Knoedler & Company was one of the most prestigious art dealerships in the US until it suddenly and permanently shut shop after 165 years in 2011. Around the time of its closure, the gallery had been dragged into the spotlight by a federal investigation into the sale of expert forgeries by elite New York art dealers. In a claim brought against nonprofit organisation the Dedalus Foundation, the former president of Knoedler, Ann Freedman, was accused of selling counterfeit Robert Motherwell paintings.
The accusation marked the beginning of an embarrassing onslaught of lawsuits brought against Knoedler for knowingly selling up to $60 million worth of fake Abstract Expressionist artworks to unsuspecting buyers. Among the forgeries were works by Jackson Pollock, Mark Rothko and Willem de Kooning.
Mr Howard’s case was one of ten filed against Knoedler and the fifth to have reached a settlement. Co-managing partner of private equity firm Irving Place Capital, he bought the fake de Kooning from the gallery in 2007 for $4 million. On the back of the discoveries of the federal inquiry, Mr Howard sued Knoedler, Ms Freedman and Knoedler’s parent comapny 8-31 Holdings Inc. for fraud in 2012 claiming more than $4.5 million in damages.
In 2013, Ms Freedman attempted to stave off the allegations made against her by pointing to that fact that she herself had purchased forged works for her own collections in the belief they were real:
“I am as shocked as everybody, more shocked, as I am the central victim,” she told an interviewer.
A trial had been scheduled for January 2016 but the parties informed the court on Wednesday (2 December) that they had settled. While the exact terms of the deal have been kept under wraps it will have inevitably come as a relief to both parties. Liability under the US federal RICO law (Racketeer Influenced and Corrupt Organizations Act) could have tripled the amount of damages payable to Mr Howard. For his part, Mr Howard faced the difficult task of convincing a jury that the defendants were guilty of fraud.

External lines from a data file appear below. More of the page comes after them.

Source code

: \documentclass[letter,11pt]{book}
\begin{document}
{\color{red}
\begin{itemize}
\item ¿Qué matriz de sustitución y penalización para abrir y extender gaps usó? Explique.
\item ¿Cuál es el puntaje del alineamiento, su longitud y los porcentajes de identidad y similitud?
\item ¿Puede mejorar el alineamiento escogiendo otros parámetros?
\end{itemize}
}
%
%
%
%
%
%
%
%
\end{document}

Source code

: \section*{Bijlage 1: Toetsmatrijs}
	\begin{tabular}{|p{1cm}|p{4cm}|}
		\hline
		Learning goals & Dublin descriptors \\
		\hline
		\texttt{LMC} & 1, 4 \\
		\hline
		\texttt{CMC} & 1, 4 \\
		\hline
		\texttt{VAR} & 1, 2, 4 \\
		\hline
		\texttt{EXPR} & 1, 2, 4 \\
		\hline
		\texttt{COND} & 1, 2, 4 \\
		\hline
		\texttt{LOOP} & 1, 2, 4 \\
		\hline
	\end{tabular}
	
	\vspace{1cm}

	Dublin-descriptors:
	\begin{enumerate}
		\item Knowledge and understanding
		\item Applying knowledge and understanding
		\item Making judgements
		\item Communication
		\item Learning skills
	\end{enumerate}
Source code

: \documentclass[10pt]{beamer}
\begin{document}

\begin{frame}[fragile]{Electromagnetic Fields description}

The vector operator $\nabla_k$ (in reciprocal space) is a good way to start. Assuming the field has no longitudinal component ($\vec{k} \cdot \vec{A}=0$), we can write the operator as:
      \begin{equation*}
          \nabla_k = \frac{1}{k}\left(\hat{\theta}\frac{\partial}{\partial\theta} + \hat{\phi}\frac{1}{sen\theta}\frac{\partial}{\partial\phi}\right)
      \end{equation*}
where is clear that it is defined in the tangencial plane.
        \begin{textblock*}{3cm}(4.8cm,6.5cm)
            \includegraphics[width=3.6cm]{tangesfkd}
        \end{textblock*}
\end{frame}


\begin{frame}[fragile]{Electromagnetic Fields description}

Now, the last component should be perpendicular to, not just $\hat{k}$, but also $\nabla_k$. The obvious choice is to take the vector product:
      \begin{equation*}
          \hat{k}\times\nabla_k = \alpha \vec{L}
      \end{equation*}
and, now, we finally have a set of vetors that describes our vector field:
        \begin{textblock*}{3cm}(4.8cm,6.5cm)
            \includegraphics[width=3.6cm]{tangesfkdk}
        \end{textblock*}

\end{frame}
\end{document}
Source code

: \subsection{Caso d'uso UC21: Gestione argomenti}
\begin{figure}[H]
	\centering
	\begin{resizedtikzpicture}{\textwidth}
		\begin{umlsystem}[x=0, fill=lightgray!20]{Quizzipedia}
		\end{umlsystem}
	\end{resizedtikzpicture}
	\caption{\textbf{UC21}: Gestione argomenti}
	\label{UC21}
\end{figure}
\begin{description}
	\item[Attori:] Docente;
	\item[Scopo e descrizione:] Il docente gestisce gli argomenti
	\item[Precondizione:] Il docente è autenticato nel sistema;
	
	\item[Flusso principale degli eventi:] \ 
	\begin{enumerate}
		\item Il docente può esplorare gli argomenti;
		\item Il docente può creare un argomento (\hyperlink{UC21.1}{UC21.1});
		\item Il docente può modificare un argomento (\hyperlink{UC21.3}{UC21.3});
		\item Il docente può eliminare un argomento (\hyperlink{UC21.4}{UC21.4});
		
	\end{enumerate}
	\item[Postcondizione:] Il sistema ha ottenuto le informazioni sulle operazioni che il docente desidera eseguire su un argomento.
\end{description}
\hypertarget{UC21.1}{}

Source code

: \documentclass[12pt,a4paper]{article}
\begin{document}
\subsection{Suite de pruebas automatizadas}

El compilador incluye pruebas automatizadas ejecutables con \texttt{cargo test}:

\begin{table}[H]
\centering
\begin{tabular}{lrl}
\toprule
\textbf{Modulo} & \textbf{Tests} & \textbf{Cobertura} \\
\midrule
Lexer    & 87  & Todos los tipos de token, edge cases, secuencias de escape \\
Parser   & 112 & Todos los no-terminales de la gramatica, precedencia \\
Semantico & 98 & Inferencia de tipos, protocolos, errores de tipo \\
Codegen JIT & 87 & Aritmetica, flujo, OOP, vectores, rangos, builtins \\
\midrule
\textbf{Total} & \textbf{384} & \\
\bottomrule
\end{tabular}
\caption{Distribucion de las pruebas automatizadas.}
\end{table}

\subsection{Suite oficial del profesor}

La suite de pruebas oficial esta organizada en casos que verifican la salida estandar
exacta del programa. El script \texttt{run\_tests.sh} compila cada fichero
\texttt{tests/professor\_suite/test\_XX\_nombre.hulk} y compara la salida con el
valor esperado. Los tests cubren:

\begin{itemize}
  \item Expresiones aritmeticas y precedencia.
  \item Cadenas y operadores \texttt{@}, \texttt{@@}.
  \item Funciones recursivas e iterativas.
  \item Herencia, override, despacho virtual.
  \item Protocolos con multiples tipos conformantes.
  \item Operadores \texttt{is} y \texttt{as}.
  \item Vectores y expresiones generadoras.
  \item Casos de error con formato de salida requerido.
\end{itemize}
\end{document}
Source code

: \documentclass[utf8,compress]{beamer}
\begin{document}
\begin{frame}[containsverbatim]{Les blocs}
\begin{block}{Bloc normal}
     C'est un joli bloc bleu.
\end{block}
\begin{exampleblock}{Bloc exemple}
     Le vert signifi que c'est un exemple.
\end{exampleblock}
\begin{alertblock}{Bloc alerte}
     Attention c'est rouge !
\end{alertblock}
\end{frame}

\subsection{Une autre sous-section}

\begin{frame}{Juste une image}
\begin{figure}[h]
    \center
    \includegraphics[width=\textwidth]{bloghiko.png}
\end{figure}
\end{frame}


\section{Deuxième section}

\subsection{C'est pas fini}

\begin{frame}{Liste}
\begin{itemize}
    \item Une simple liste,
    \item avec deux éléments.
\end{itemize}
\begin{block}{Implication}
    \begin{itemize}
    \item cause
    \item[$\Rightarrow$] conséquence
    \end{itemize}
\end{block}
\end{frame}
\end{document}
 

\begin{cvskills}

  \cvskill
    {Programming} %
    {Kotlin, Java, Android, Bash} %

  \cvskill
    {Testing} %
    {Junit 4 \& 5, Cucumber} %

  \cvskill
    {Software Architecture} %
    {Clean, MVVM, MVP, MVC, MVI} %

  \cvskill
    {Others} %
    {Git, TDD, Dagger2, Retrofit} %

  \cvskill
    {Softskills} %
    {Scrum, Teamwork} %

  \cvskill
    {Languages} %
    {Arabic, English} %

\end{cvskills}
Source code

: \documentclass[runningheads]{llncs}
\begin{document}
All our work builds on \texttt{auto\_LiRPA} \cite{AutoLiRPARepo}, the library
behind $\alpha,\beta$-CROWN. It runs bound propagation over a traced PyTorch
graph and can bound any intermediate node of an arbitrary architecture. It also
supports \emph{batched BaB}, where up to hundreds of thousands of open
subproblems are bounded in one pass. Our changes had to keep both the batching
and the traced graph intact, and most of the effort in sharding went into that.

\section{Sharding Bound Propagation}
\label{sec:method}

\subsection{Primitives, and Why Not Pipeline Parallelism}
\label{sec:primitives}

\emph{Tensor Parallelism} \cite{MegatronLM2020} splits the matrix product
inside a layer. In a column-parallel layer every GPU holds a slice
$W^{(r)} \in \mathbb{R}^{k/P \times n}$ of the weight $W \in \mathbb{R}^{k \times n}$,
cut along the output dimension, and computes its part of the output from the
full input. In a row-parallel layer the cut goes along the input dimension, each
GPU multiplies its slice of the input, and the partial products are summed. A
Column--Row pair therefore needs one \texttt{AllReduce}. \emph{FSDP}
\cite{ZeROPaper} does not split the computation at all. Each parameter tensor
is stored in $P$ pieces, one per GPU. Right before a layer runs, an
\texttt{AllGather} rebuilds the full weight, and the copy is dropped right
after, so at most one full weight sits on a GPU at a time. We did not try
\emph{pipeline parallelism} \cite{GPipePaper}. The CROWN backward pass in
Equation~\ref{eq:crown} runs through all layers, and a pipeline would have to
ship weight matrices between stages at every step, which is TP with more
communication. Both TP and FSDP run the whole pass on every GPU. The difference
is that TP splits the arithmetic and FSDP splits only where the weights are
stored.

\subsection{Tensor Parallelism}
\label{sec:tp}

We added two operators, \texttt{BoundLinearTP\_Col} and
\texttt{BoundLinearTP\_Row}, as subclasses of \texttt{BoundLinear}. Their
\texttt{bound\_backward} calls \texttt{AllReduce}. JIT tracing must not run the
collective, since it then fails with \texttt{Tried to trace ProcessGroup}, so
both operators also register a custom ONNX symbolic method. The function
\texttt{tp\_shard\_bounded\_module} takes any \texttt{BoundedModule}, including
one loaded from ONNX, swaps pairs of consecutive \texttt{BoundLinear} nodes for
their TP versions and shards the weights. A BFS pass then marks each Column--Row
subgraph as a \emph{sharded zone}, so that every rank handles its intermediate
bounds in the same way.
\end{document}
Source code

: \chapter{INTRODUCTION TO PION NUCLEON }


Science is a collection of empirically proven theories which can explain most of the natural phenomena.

The forgeries sold by Knoedler purportedly derived from a private collector who purchased them direct from the artists’ studios and passed them onto his children. Knoedler refused to disclose the identity of the owner apparently because he wished to remain secret. Nonetheless it assured buyers that the owner was known to those in the gallery. In May 2013, the fog lifted when the person responsible for bringing the works to Knoedler, Long Island art dealer Glafira Rosales, was indicted by the US Government for various crimes including tax fraud and wire fraud from the sale of forged artworks. Ms Rosales is currently awaiting sentencing.
Mr Howard’s lawyer John Cahill wrote in 2014 that the forgery scandal should act as a warning to art buyers. He advised that although it may be accepted practice in the art market for galleries to safeguard the confidentiality of the seller it is vital that they actually know the identity of the consignor. In Knoedler’s case, the “private collector” to whom they referred was entirely fictitious.
The Howard settlement is a bittersweet victory for Knoedler. The sixth case brought against the gallery is still scheduled to go to trial on 25 January 2016. The claim is being brought by Domenico De Sole, Chairman of Sotheby’s Board of Directors, and his wife Eleanore. They are suing Knoedler over a fake Mark Rothko they purchased in 2004 for around $8.3 million. Ms Freedman’s lawyer Luke Nikas is confident about the forthcoming trial:
“We are pleased to have resolved the case with Howard, and we feel very good about the upcoming De Sole trial.”
For the De Soles, their lawyer Gregory Clarick is ready for a fight:
“We look forward to proving Knoedler’s and Freedman’s fraud at trial… We are confident that the jury will find that Freedman and Knoedler engaged in a decade long conspiracy to profit from the sale of fake paintings.”